Amerei che questa storia finisse con un addio eterno alla depressione post-partum e un messaggio incoraggiante del tipo “Le cose migliorano e scompaiono e tutto andrà bene”. Ma non è così che è andata per me. Perché la mia depressione post-partum non è mai davvero scomparsa. Dopo molta terapia e altri cambiamenti di medicina, ho capito che avevo *sempre* avuto una grave depressione e un disturbo d’ansia generalizzato che erano rimasti in gran parte non diagnosticati, e che la loro gravità era aumentata notevolmente dopo aver avuto mia figlia, ora di cinque anni. Sarebbe successo di nuovo dopo aver avuto mio figlio, ora di due anni, e aver vissuto una simile spirale discendente post-partum, ma almeno con lui sapevo a cosa sarei andata incontro. Oggi prendo cinque pillole e mezza al giorno per evitare di cadere di nuovo, per evitare di pensare che i miei figli e il mondo sarebbero migliori senza di me – due pillole ciascuna di farmaci per la depressione e l’ansia, e una pillola e mezza per aumentare la produzione di tiroide. Queste cinque e mezza piccole pillole potrebbero far parte della mia vita per sempre, in modo che la depressione non debba esserlo. Non ho più paura di morire. Non posso dire lo stesso della mia paura che accada qualcosa ai miei figli, ma penso che sia una quantità normale per la maggior parte dei genitori e non consuma ogni mio pensiero veglia.
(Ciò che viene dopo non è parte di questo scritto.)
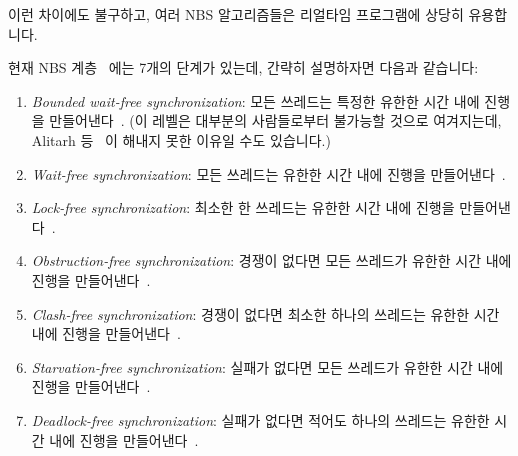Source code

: 이런 차이에도 불구하고, 여러 NBS 알고리즘들은 리얼타임 프로그램에 상당히
유용합니다.

현재 NBS 계층~\cite{DanAlitarh2013PracticalProgress} 에는 7개의 단계가 있는데,
간략히 설명하자면 다음과 같습니다:
\iffalse

Despite these differences, a number of NBS algorithms are extremely
useful in real-time programs.

There are currently seven levels in the NBS
hierarchy~\cite{DanAlitarh2013PracticalProgress}, which are roughly
as follows:
\fi

\begin{enumerate}
\item	\emph{Bounded wait-free synchronization}: 모든 쓰레드는 특정한 유한한
	시간 내에 진행을 만들어낸다~\cite{Herlihy91}.
	(이 레벨은 대부분의 사람들로부터 불가능할 것으로 여겨지는데, Alitarh
	등~\cite{DanAlitarh2013PracticalProgress} 이 해내지 못한 이유일 수도
	있습니다.)
\item	\emph{Wait-free synchronization}: 모든 쓰레드는 유한한 시간 내에 진행을
	만들어낸다~\cite{Herlihy93}.
\item	\emph{Lock-free synchronization}: 최소한 한 쓰레드는 유한한 시간 내에
	진행을 만들어낸다~\cite{Herlihy93}.
\item	\emph{Obstruction-free synchronization}: 경쟁이 없다면 모든 쓰레드가
	유한한 시간 내에 진행을 만들어낸다~\cite{HerlihyLM03}.
\item	\emph{Clash-free synchronization}: 경쟁이 없다면 최소한 하나의 쓰레드는
	유한한 시간 내에 진행을
	만들어낸다~\cite{DanAlitarh2013PracticalProgress}.
\item	\emph{Starvation-free synchronization}: 실패가 없다면 모든 쓰레드가
	유한한 시간 내에 진행을
	만들어낸다~\cite{DanAlitarh2013PracticalProgress}.
\item	\emph{Deadlock-free synchronization}: 실패가 없다면 적어도 하나의
	쓰레드는 유한한 시간 내에 진행을
	만들어낸다~\cite{DanAlitarh2013PracticalProgress}.
\end{enumerate}
\iffalse

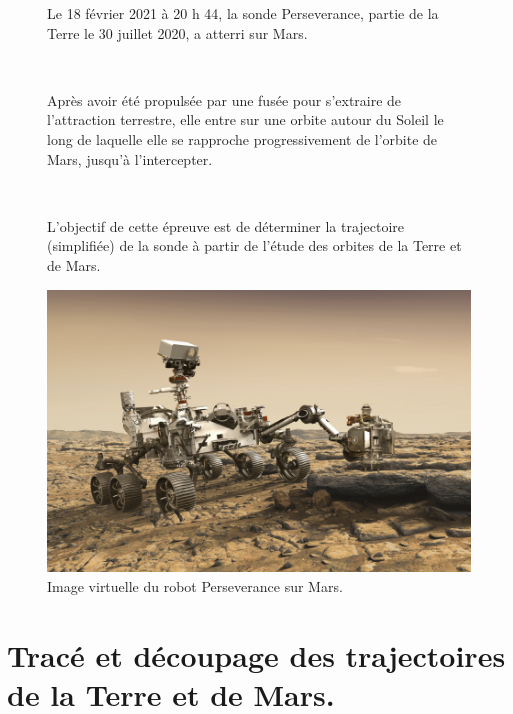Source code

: \begin{figure}[ht!]
\begin{minipage}{0.48\linewidth}
Le 18 février 2021 à 20 h 44, la sonde Perseverance, partie de la Terre le 30 juillet 2020, a atterri sur Mars.

~\

Après avoir été propulsée par une fusée pour s'extraire de l'attraction terrestre, elle entre sur une orbite autour du Soleil le long de laquelle elle se rapproche progressivement de  l'orbite de Mars, jusqu'à l'intercepter.

~\

L'objectif de cette épreuve est de déterminer la trajectoire (simplifiée) de la sonde à partir de l'étude des orbites de la Terre et de Mars.
\end{minipage}\hfill
\begin{minipage}{0.47\linewidth}
  \begin{center}
  \includegraphics[width=0.9\linewidth]{img/perseverance}
  \caption{Image virtuelle du robot Perseverance sur Mars.}
  \label{perseverance}  \end{center}
 
\end{minipage}
\end{figure}

\section*{Tracé et découpage des trajectoires de la Terre et de Mars.}

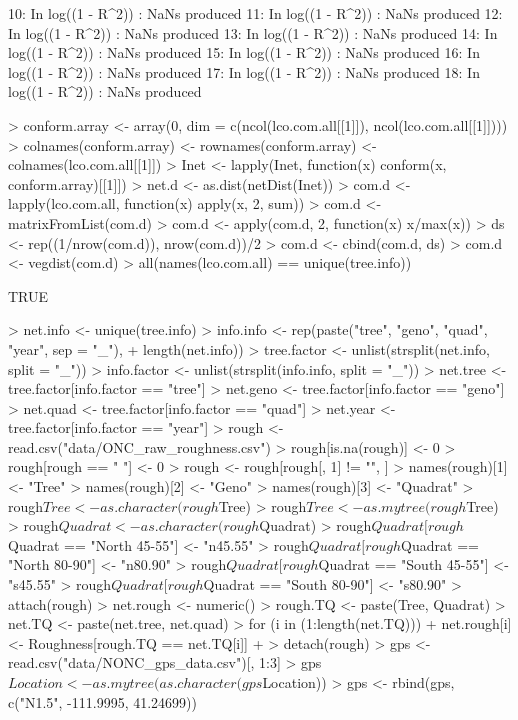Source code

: \documentclass[12pt]{article}
\begin{document}
\begin{Schunk}
\begin{Soutput}
10: In log((1 - R^2)) : NaNs produced
11: In log((1 - R^2)) : NaNs produced
12: In log((1 - R^2)) : NaNs produced
13: In log((1 - R^2)) : NaNs produced
14: In log((1 - R^2)) : NaNs produced
15: In log((1 - R^2)) : NaNs produced
16: In log((1 - R^2)) : NaNs produced
17: In log((1 - R^2)) : NaNs produced
18: In log((1 - R^2)) : NaNs produced
\end{Soutput}
\begin{Sinput}
> conform.array <- array(0, dim = c(ncol(lco.com.all[[1]]), ncol(lco.com.all[[1]])))
> colnames(conform.array) <- rownames(conform.array) <- colnames(lco.com.all[[1]])
> Inet <- lapply(Inet, function(x) conform(x, conform.array)[[1]])
> net.d <- as.dist(netDist(Inet))
> com.d <- lapply(lco.com.all, function(x) apply(x, 2, sum))
> com.d <- matrixFromList(com.d)
> com.d <- apply(com.d, 2, function(x) x/max(x))
> ds <- rep((1/nrow(com.d)), nrow(com.d))/2
> com.d <- cbind(com.d, ds)
> com.d <- vegdist(com.d)
> all(names(lco.com.all) == unique(tree.info))
\end{Sinput}
\begin{Soutput}
[1] TRUE
\end{Soutput}
\begin{Sinput}
> net.info <- unique(tree.info)
> info.info <- rep(paste("tree", "geno", "quad", "year", sep = "_"), 
+     length(net.info))
> tree.factor <- unlist(strsplit(net.info, split = "_"))
> info.factor <- unlist(strsplit(info.info, split = "_"))
> net.tree <- tree.factor[info.factor == "tree"]
> net.geno <- tree.factor[info.factor == "geno"]
> net.quad <- tree.factor[info.factor == "quad"]
> net.year <- tree.factor[info.factor == "year"]
> rough <- read.csv("data/ONC_raw_roughness.csv")
> rough[is.na(rough)] <- 0
> rough[rough == " "] <- 0
> rough <- rough[rough[, 1] != "", ]
> names(rough)[1] <- "Tree"
> names(rough)[2] <- "Geno"
> names(rough)[3] <- "Quadrat"
> rough$Tree <- as.character(rough$Tree)
> rough$Tree <- as.mytree(rough$Tree)
> rough$Quadrat <- as.character(rough$Quadrat)
> rough$Quadrat[rough$Quadrat == "North 45-55"] <- "n45.55"
> rough$Quadrat[rough$Quadrat == "North 80-90"] <- "n80.90"
> rough$Quadrat[rough$Quadrat == "South 45-55"] <- "s45.55"
> rough$Quadrat[rough$Quadrat == "South 80-90"] <- "s80.90"
> attach(rough)
> net.rough <- numeric()
> rough.TQ <- paste(Tree, Quadrat)
> net.TQ <- paste(net.tree, net.quad)
> for (i in (1:length(net.TQ))) {
+     net.rough[i] <- Roughness[rough.TQ == net.TQ[i]]
+ }
> detach(rough)
> gps <- read.csv("data/NONC_gps_data.csv")[, 1:3]
> gps$Location <- as.mytree(as.character(gps$Location))
> gps <- rbind(gps, c("N1.5", -111.9995, 41.24699))

\end{Sinput}
\end{Schunk}
\end{document}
Non posso dire che la depressione post-partum sia breve e passeggera o che queste emozioni orribili e implacabili si dissiperanno del tutto, perché non è stato così per me e non lo è stato per me. In qualche modo, è stato molto simile ad avere un bambino. C’erano momenti meravigliosi, momenti terribili, e tutto è diventato una nuova normalità. Diventa la vita. E grazie alla medicina, alla consulenza e a molti abbracci da due bambini meravigliosi, che, per fortuna, non sapranno mai o ricorderanno quanto foscura fosse la mia mente nei loro primi mesi di vita, la mia normalità è piuttosto buona.
Courtney Enlow è l’ex redattore capo di vita e cultura su pajiba.com. Il suo lavoro è apparso su Vanity Fair, Bustle e altro ancora.